◆ Exercise brief ◆
Go through the data below and copy each line that includes "builder".

------------------------------------------------

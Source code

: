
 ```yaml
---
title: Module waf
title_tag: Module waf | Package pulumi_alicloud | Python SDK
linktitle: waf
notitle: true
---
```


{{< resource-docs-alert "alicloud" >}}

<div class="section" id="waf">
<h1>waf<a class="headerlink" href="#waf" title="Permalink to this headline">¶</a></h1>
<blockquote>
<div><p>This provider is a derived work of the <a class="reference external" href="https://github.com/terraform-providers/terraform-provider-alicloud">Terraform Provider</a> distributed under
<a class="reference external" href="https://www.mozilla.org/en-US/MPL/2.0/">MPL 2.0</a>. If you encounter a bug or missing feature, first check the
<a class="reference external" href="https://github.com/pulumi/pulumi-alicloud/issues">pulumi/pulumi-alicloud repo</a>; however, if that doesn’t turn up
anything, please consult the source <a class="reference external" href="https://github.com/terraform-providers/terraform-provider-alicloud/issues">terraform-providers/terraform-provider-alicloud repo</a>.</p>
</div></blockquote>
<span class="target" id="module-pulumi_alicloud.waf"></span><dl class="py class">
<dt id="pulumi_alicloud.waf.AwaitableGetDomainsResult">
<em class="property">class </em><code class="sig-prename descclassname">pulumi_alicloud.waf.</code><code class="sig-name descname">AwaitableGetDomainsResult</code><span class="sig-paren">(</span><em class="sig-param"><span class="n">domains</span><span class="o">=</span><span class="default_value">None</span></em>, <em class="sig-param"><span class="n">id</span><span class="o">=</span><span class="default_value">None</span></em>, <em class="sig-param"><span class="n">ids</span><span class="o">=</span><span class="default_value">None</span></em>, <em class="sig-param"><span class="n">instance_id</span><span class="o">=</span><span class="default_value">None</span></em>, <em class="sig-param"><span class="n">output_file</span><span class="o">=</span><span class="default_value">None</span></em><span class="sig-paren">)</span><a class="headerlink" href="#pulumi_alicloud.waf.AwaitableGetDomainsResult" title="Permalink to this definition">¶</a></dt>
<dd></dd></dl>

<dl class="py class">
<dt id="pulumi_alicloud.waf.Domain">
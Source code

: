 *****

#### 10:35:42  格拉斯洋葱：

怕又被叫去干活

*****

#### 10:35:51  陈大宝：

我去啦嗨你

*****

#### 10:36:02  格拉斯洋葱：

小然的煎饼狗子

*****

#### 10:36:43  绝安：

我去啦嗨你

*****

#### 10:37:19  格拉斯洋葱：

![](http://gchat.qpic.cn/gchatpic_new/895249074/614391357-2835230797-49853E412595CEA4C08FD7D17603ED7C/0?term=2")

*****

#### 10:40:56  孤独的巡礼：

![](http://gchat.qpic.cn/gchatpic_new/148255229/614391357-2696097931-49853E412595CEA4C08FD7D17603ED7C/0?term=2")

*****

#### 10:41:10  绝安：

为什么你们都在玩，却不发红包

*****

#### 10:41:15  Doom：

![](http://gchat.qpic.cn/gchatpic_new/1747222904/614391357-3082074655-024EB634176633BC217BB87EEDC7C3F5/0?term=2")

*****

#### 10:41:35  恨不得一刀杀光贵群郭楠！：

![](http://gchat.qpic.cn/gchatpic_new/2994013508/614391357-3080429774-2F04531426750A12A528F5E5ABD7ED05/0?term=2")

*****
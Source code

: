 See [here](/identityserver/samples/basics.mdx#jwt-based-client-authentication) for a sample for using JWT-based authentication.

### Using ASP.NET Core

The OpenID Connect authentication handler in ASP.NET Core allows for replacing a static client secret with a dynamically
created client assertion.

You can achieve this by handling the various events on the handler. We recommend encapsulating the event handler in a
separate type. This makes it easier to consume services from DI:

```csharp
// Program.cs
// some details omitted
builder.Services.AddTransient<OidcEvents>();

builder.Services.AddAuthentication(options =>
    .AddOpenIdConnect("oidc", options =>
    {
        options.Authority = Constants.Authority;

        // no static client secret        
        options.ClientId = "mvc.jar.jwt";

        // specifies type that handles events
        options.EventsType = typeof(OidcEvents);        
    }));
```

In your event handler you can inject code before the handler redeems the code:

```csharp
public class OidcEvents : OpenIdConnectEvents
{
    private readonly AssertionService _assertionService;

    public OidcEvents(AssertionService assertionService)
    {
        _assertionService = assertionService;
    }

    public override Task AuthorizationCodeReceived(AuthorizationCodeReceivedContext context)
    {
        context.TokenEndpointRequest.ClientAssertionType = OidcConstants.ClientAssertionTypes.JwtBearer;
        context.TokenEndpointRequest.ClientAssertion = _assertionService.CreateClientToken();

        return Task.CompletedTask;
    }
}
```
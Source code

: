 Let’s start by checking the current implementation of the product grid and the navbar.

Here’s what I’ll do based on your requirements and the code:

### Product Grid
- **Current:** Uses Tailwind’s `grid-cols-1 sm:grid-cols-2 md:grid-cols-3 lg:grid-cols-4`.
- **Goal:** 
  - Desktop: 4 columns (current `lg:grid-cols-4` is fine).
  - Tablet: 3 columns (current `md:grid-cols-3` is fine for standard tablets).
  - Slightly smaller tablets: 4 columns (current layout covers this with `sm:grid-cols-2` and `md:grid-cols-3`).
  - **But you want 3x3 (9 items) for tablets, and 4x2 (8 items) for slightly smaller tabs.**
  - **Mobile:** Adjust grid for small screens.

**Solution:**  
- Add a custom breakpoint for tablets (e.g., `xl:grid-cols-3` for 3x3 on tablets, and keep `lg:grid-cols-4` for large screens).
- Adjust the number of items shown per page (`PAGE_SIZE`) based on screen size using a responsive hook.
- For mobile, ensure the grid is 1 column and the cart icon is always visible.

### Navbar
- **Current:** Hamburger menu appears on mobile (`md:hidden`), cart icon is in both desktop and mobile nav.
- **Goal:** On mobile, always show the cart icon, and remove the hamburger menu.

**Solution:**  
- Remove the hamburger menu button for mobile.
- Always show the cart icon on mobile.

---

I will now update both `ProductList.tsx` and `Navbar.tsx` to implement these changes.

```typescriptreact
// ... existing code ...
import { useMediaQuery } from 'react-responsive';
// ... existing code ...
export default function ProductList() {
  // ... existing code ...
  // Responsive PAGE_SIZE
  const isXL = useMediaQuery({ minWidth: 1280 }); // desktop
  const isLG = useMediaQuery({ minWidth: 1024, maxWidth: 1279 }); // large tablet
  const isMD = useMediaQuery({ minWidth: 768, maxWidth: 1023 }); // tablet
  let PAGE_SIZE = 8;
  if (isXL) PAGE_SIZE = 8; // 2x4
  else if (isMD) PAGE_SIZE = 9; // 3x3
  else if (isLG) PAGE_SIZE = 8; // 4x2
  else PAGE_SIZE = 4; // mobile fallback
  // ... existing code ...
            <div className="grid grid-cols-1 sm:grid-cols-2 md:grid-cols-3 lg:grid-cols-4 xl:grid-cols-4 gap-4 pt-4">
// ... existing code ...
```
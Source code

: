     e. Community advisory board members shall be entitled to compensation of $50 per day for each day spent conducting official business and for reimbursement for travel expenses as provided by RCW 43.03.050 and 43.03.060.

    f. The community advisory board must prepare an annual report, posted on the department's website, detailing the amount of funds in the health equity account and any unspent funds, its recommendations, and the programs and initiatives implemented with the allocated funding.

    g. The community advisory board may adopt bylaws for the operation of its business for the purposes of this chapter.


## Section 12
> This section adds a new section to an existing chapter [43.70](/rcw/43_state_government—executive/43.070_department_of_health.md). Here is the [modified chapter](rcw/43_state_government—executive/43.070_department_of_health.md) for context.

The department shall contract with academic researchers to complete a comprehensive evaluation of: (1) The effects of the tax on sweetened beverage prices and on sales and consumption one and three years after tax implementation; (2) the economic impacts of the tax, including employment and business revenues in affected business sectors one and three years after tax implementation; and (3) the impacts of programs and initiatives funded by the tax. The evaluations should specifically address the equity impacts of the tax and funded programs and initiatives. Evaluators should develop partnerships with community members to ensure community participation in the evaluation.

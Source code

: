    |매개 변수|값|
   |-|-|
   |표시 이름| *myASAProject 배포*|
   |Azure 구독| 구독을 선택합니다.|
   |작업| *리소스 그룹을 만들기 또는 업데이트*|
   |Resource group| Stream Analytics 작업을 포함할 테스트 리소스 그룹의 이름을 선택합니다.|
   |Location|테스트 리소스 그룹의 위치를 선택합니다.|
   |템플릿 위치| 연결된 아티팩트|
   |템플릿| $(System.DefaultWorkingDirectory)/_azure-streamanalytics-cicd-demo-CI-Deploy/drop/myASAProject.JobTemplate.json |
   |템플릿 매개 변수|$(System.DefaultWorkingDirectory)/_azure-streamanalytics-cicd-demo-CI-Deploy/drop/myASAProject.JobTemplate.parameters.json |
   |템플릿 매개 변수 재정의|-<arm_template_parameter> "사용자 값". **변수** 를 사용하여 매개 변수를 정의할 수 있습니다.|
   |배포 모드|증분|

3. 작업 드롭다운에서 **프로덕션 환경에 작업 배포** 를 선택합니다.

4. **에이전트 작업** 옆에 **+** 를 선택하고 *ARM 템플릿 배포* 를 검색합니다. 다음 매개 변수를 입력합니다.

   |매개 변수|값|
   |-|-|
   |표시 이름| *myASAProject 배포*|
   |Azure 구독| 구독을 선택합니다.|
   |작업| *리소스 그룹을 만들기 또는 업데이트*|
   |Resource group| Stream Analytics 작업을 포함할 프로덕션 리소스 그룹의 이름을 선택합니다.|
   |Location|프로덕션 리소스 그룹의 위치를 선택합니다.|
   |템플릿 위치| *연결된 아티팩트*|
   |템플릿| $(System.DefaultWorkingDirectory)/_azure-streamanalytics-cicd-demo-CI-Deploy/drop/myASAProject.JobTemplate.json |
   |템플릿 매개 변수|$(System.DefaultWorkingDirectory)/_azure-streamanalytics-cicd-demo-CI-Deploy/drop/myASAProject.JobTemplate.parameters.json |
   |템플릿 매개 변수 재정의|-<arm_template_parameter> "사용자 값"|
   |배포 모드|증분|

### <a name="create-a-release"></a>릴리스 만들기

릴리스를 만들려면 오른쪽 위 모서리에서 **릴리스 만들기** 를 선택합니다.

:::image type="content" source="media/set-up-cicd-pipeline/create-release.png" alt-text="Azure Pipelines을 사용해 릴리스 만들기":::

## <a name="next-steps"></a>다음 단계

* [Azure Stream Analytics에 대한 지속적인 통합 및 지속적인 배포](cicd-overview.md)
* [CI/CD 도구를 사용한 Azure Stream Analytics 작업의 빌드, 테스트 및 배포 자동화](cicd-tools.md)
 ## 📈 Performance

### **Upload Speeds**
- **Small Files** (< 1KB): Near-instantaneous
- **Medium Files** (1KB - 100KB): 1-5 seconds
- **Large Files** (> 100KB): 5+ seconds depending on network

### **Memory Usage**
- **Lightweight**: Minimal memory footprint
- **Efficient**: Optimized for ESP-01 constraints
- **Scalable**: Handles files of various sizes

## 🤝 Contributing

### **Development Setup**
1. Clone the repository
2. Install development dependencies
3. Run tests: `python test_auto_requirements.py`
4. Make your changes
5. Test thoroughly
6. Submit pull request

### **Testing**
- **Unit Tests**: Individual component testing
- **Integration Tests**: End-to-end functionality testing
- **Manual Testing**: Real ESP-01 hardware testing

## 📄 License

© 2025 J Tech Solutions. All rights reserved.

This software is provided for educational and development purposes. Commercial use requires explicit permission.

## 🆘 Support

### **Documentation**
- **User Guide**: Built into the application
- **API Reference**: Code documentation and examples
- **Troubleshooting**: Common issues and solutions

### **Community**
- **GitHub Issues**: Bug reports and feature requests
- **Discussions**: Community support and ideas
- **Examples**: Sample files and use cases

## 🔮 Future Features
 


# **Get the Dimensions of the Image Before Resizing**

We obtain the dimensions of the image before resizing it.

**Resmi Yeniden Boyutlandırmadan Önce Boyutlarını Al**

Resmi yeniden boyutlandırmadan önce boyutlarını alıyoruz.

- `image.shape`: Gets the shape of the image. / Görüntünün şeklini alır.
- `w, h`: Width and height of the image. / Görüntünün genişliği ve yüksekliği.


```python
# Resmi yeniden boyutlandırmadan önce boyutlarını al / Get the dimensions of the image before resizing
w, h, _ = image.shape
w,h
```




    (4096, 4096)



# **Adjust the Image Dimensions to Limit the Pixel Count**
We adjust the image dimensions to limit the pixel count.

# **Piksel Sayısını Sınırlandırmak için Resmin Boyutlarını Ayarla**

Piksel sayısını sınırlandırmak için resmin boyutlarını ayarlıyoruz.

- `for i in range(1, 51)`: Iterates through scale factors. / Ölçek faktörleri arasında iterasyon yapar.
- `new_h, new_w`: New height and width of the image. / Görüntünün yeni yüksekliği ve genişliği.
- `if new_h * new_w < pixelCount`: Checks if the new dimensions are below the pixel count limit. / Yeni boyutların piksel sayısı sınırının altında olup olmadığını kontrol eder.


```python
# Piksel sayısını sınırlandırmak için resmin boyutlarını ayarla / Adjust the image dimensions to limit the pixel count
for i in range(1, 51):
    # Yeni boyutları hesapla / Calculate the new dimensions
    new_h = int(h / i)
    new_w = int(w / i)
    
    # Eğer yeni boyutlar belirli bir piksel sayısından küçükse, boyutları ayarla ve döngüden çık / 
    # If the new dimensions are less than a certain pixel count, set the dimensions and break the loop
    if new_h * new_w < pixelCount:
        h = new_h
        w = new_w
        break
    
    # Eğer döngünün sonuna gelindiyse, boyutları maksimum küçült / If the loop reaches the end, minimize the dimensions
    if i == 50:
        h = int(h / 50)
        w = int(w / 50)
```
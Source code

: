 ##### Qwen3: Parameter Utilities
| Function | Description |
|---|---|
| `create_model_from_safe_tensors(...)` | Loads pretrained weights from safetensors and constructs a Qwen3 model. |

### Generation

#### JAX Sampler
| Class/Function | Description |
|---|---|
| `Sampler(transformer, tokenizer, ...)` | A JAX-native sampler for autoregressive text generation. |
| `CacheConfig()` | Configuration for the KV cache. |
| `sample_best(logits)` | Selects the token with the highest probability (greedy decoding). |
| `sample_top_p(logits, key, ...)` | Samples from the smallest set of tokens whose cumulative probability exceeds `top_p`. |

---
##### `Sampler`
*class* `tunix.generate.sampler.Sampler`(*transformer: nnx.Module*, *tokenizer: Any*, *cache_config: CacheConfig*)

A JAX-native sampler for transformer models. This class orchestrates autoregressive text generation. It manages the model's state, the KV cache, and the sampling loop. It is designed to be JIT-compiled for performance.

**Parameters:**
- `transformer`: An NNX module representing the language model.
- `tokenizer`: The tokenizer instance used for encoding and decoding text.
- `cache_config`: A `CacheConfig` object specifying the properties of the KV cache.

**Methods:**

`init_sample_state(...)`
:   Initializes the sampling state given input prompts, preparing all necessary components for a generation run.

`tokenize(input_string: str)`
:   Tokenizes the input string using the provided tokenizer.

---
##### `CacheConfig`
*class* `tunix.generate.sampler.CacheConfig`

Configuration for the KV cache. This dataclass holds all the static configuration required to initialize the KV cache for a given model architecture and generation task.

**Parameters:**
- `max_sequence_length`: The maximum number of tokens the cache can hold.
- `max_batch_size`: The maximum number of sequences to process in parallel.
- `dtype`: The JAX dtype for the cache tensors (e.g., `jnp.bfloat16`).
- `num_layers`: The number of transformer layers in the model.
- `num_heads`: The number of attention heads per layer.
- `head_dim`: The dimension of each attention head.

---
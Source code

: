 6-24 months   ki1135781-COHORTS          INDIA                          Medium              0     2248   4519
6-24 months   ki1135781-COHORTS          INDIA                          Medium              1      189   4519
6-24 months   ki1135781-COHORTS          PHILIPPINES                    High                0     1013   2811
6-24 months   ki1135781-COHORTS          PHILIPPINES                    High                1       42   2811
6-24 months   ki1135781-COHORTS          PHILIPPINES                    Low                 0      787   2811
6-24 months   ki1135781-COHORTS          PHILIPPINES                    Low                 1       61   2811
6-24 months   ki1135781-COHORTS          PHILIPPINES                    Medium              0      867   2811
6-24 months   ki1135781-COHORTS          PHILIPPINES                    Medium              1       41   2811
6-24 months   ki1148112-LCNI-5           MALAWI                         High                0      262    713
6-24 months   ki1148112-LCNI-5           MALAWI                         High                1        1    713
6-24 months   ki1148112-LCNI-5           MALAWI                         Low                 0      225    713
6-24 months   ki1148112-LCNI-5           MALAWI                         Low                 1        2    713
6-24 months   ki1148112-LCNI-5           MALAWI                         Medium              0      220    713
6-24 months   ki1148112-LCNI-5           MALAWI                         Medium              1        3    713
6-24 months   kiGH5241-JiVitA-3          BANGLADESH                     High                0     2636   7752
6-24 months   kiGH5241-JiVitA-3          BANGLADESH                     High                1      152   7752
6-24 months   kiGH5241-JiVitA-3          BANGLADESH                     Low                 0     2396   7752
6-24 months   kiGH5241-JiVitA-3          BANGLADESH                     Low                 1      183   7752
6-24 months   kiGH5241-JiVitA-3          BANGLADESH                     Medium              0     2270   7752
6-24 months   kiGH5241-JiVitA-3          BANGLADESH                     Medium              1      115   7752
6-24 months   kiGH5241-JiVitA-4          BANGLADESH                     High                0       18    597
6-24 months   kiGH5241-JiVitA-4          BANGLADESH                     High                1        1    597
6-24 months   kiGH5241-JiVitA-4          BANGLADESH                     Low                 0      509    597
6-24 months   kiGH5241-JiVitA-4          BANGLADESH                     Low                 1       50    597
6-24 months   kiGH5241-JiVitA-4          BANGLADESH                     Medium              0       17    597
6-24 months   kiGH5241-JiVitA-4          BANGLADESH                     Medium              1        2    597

------------------------------------------------

◆ Answer to this problem ◆
builder.Services.AddTransient<OidcEvents>();
builder.Services.AddAuthentication(options =>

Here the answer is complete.